Postby BruceP on Tue Jun 27, 2017 2:20 pm

everything wrote:
I like your positive "formlessness" / ambiguity approach. you combine 8 gates and 5 steppings so a similar movement would produce different techniques. along these lines, for learning (both a mental model and actual skill) throws, I find the idea of shuai vs die and arcs vs. spirals vs. circles and some other principles much more helpful than going down a list or doing a form since opportunities arise differently and you can still pull something off or flow into the next thing, whether you have learned the textbook differences


The 'formlessness' goes even further away than that, though. The sequences are just ideas. There are no such things as textbook applications or techniques - just appropriate tactical movement. Hitting, locks and throws are incidental to that movement, like 'rolling up your sleeves' and slamming into someone while you're doing it. Time the pop with your arrival and let it hit where it may.

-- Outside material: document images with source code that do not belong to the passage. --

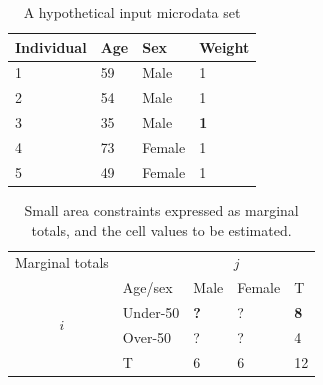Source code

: \documentclass[a4paper, 11pt, twoside]{article}
\begin{document}
\begin{table}[h]
\caption{A hypothetical input microdata set
}
\label{t:w}
\begin{center}
 \begin{tabular}{llll}
\toprule
{Individual } & {Age} & {Sex}  & {Weight} \\
\midrule
1 & 59 & Male  & 1 \\
2 & 54 & Male & 1 \\
3 & {35} & {Male} & \textbf{1} \\
4 & 73 & Female & 1 \\
5 & 49 & Female & 1 \\
\bottomrule
\end{tabular}
\end{center}
\end{table}

\begin{table}[H]
\end{table}
\vspace{1cm}

\begin{table}[h]
\centering
\caption[Small area constraints expressed as marginal totals]{Small
area constraints expressed as marginal totals, and the cell
values to be estimated.}
\begin{tabular}{cllll}\toprule
Marginal totals&  & \multicolumn{2}{c}{$j$} & \\
& Age/sex & Male & Female & T\\ \midrule
\multirow{2}{*}{$i$} & Under-50 & \textbf{?} & ? & \textbf{8}\\
& Over-50 & ? & ? &4 \\
& T & 6 & 6 &12\\
\bottomrule
\end{tabular}
\label{t:s2}
\end{table}
\end{document}
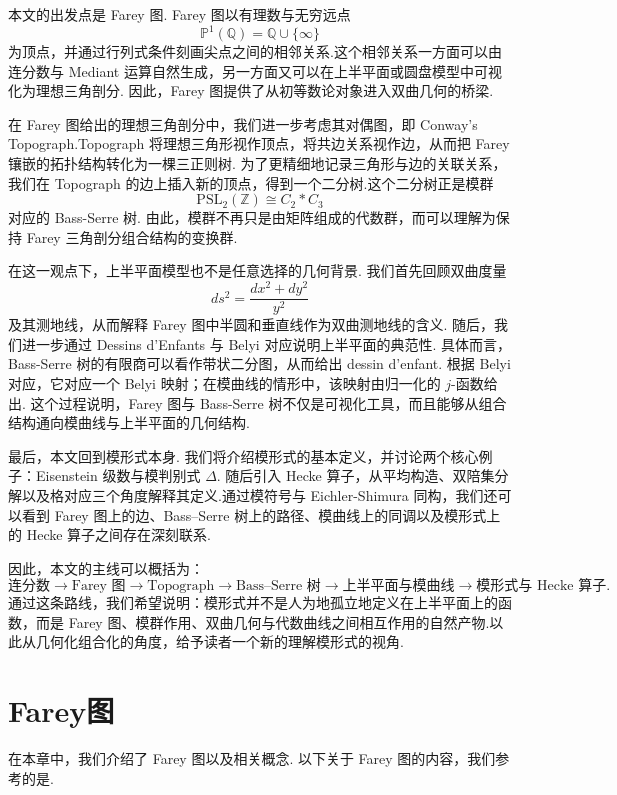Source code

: \documentclass[10pt,UTF8]{ctexart}
\theoremstyle{definition}
\theoremstyle{remark}
\begin{document}
本文的出发点是 Farey 图. Farey 图以有理数与无穷远点
\[
\mathbb P^1(\mathbb Q)=\mathbb Q\cup\{\infty\}
\]
为顶点，并通过行列式条件刻画尖点之间的相邻关系.这个相邻关系一方面可以由连分数与 Mediant 运算自然生成，另一方面又可以在上半平面或圆盘模型中可视化为理想三角剖分. 因此，Farey 图提供了从初等数论对象进入双曲几何的桥梁.

在 Farey 图给出的理想三角剖分中，我们进一步考虑其对偶图，即 Conway's Topograph.Topograph 将理想三角形视作顶点，将共边关系视作边，从而把 Farey 镶嵌的拓扑结构转化为一棵三正则树. 为了更精细地记录三角形与边的关联关系，我们在 Topograph 的边上插入新的顶点，得到一个二分树.这个二分树正是模群
\[
\mathrm{PSL}_2(\mathbb Z)
\cong C_2*C_3
\]
对应的 Bass-Serre 树. 由此，模群不再只是由矩阵组成的代数群，而可以理解为保持 Farey 三角剖分组合结构的变换群.

在这一观点下，上半平面模型也不是任意选择的几何背景. 我们首先回顾双曲度量
\[
ds^2=\frac{dx^2+dy^2}{y^2}
\]
及其测地线，从而解释 Farey 图中半圆和垂直线作为双曲测地线的含义. 随后，我们进一步通过 Dessins d'Enfants 与 Belyi 对应说明上半平面的典范性. 具体而言，Bass-Serre 树的有限商可以看作带状二分图，从而给出 dessin d'enfant. 根据 Belyi 对应，它对应一个 Belyi 映射；在模曲线的情形中，该映射由归一化的 \(j\)-函数给出. 这个过程说明，Farey 图与 Bass-Serre 树不仅是可视化工具，而且能够从组合结构通向模曲线与上半平面的几何结构.

最后，本文回到模形式本身. 我们将介绍模形式的基本定义，并讨论两个核心例子：Eisenstein 级数与模判别式 \(\Delta\). 随后引入 Hecke 算子，从平均构造、双陪集分解以及格对应三个角度解释其定义.通过模符号与 Eichler-Shimura 同构，我们还可以看到 Farey 图上的边、Bass--Serre 树上的路径、模曲线上的同调以及模形式上的 Hecke 算子之间存在深刻联系.

因此，本文的主线可以概括为：
\[
\text{连分数}
\longrightarrow
\text{Farey 图}
\longrightarrow
\text{Topograph}
\longrightarrow
\text{Bass--Serre 树}
\longrightarrow
\text{上半平面与模曲线}
\longrightarrow
\text{模形式与 Hecke 算子}.
\]
通过这条路线，我们希望说明：模形式并不是人为地孤立地定义在上半平面上的函数，而是 Farey 图、模群作用、双曲几何与代数曲线之间相互作用的自然产物.以此从几何化组合化的角度，给予读者一个新的理解模形式的视角.



\section{Farey图}\label{sec:farey}
在本章中，我们介绍了 Farey 图以及相关概念. 以下关于 Farey 图的内容，我们参考的是\cite{HatcherTopologyOfNumbers}.
\end{document}
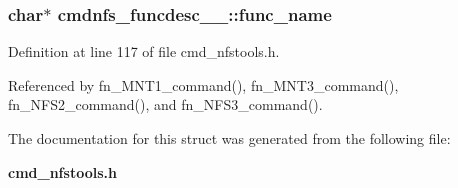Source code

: \subsubsection{\setlength{\rightskip}{0pt plus 5cm}char$\ast$ {\bf cmdnfs\_\-funcdesc\_\-\_\-::func\_\-name}}\label{structcmdnfs__funcdesc_____o0}




Definition at line 117 of file cmd\_\-nfstools.h.

Referenced by fn\_\-MNT1\_\-command(), fn\_\-MNT3\_\-command(), fn\_\-NFS2\_\-command(), and fn\_\-NFS3\_\-command().

The documentation for this struct was generated from the following file:\begin{CompactItemize}
\item 
{\bf cmd\_\-nfstools.h}\end{CompactItemize}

The same approach is taken in exploring tai chi movement sequences. Some people are able to use a sequence for multiple purposes while others may not have any sort of acumen whatsoever with that sequence simply because their body doesn't recognize its utility - absolutely nothing wrong with that. Everybody is able to identify tactical opportunities in at least some of the form sequences, and how an individual is able to see opportunity where others don't is where the ideas contained in the sequences appeal to their own sense of timing, range, current body method, etc - it just feels natural to them. The tai chi forms contain so many ideas, that everyone will find something that appeals to their intuition and current body method, and will feel natural when they apply it tactically. Discovery of one skill leads to another. Personal evolution is true ownership, and it can't be taught.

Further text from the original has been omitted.